Sözün özü, halk artık kin, nefret ve öfke siyasetinden bıktı usandı. Milletimiz artık öfkeli bir Cumhurbaşkanı görmek istemiyor. Biz de Cumhuriyet Halk Partisi olarak halkın bu isteğini yerine getirmek için büyük heyecan içindeyiz. Türkiye haritasını kırmıza boyandıkça, gülen yüzleri, gülen gözleri göreceğiz. Kimsenin şüphesi olmasın. Özlediğimiz huzur, barış ve refah ortamı Cumhuriyet Halk Partisi iktidarıyla geri gelecek.
"YİYİN EFENDİLER YİYİN, BU HAN-I İŞTİHA SİZİN..."

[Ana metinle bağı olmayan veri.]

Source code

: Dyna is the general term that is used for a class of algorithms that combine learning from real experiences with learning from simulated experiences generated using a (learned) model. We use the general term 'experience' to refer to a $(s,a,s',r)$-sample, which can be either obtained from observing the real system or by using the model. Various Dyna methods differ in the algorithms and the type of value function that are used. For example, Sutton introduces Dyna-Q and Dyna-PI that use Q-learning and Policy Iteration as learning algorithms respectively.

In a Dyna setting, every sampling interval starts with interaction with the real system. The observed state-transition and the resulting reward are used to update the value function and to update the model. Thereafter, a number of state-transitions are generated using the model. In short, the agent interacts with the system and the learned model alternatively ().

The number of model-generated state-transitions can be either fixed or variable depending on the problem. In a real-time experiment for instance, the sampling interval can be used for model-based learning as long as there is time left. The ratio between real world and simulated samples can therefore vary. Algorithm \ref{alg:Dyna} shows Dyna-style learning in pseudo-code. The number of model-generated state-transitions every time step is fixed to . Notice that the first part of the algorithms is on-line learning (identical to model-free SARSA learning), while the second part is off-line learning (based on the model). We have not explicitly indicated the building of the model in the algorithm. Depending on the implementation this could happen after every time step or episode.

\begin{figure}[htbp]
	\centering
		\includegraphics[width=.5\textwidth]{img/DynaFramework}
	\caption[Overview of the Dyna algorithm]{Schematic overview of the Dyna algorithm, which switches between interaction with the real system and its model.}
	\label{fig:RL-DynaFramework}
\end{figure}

Son 3 yıldır enflasyon sürekli yükseliyor. Türk Lirası, sürekli değer kaybediyor. Bankaların aldığı son karar çok düşündürücü. Artık ATM'lerden sadece 50, 100 ve 200 lira çekilebilecek. Yani bankalar “20, 10 ve 5 liralık banknotların bir değeri yok” diyor. Bir para birimi nasıl değersizleştirilir, işte kanıtı. Ekonomik kriz hızla ekonomik buhrana doğru ilerlerken bir bayram tatili geçirdik. Benzinin pahalılığını, otobüs biletlerindeki artışı, köprü ve otoyollardaki ücretleri konuştuk. Çikolata nasıl pahalanmış dedik. Emekliler torunlarına bayram harçlığı veremedi. Pek çok kişi memleketine gidemedi. İkramların porsiyonları küçüldü. Baklavaların içindeki malzemeler değişti...
31 Mart'ta halktan ağır bir tokat yiyen AKP'li bazı milletvekilleriyse yurt dışı tatillerinden yedikleri istakozun fotoğrafını paylaştılar. Ya bu neyin kafası değerli arkadaşlar? Bu şahıs seçim döneminde İzmir'de; "sosyal belediyecilik, dayanışma ve halkı anlamak" gibi hiç anlamadığı konularda nutuklar atıyordu. Türkiye’de ne eti olduğundan bile şüphe duyduğunuz yarım ekmek arası et döneri 200 TL’den aşağı bulamazsınız, bir de içinde döner ararsınız. 22 yıllık AKP iktidarında “yarım bardak çay”, “yarım simit”, “çürük meyve sebzeye verilen yeni adıyla olgun meyve-sebze”, “içi boş baklava”, “bayat ekmek” gibi terimlerle tanıştık.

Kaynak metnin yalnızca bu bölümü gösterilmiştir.